Non-Functional System Characteristics
Every system design interview involves trade-offs between competing goals. While functional requirements define what a system does, non-functional requirements define how well it does it. Understanding these characteristics—and how they interact—is essential for making sound architectural decisions.

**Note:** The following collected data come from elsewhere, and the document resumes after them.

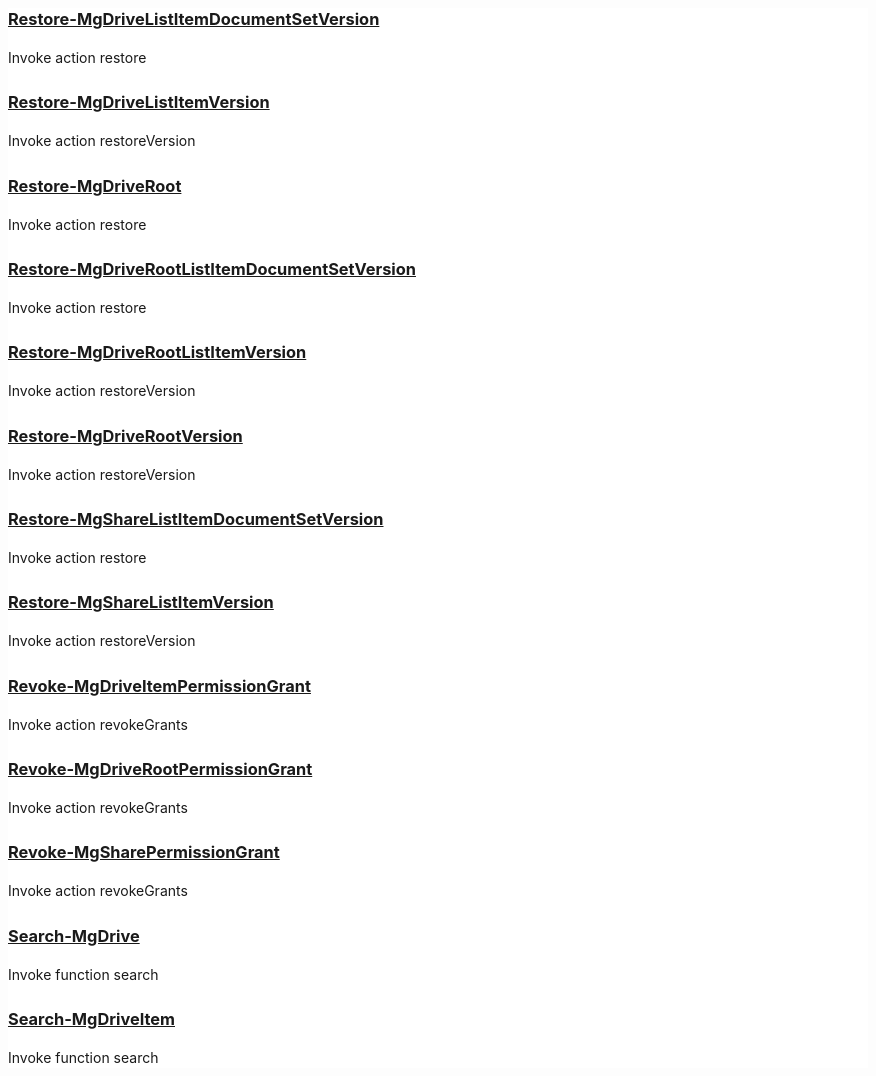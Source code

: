 ### [Restore-MgDriveListItemDocumentSetVersion](Restore-MgDriveListItemDocumentSetVersion.md)
Invoke action restore

### [Restore-MgDriveListItemVersion](Restore-MgDriveListItemVersion.md)
Invoke action restoreVersion

### [Restore-MgDriveRoot](Restore-MgDriveRoot.md)
Invoke action restore

### [Restore-MgDriveRootListItemDocumentSetVersion](Restore-MgDriveRootListItemDocumentSetVersion.md)
Invoke action restore

### [Restore-MgDriveRootListItemVersion](Restore-MgDriveRootListItemVersion.md)
Invoke action restoreVersion

### [Restore-MgDriveRootVersion](Restore-MgDriveRootVersion.md)
Invoke action restoreVersion

### [Restore-MgShareListItemDocumentSetVersion](Restore-MgShareListItemDocumentSetVersion.md)
Invoke action restore

### [Restore-MgShareListItemVersion](Restore-MgShareListItemVersion.md)
Invoke action restoreVersion

### [Revoke-MgDriveItemPermissionGrant](Revoke-MgDriveItemPermissionGrant.md)
Invoke action revokeGrants

### [Revoke-MgDriveRootPermissionGrant](Revoke-MgDriveRootPermissionGrant.md)
Invoke action revokeGrants

### [Revoke-MgSharePermissionGrant](Revoke-MgSharePermissionGrant.md)
Invoke action revokeGrants

### [Search-MgDrive](Search-MgDrive.md)
Invoke function search

### [Search-MgDriveItem](Search-MgDriveItem.md)
Invoke function search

This page covers the core non-functional characteristics that come up repeatedly in interviews: availability, reliability, scalability, maintainability, and fault tolerance. We'll also cover the CAP theorem, which formalizes a fundamental trade-off in distributed systems.
Availability
Availability is the percentage of time a system is operational and accessible to users. When someone says a service has "99.9% availability," they're describing how much downtime users can expect.
Measuring Availability
Availability is typically expressed as a percentage:
Availability = Uptime / (Uptime + Downtime) × 100%
The industry uses "nines" as shorthand—each additional nine dramatically reduces allowed downtime:
| Availability | Downtime per year | Downtime per month | Downtime per day |
|---|---|---|---|
| 99% (two nines) | 3.65 days | 7.3 hours | 14.4 minutes |
| 99.9% (three nines) | 8.76 hours | 43.8 minutes | 1.44 minutes |
| 99.99% (four nines) | 52.6 minutes | 4.38 minutes | 8.6 seconds |
| 99.999% (five nines) | 5.26 minutes | 26.3 seconds | 864 milliseconds |
In interviews, three nines (99.9%) is often a reasonable target for most services. Five nines is extremely difficult to achieve and typically reserved for critical infrastructure. Know these numbers—interviewers often ask about SLA targets.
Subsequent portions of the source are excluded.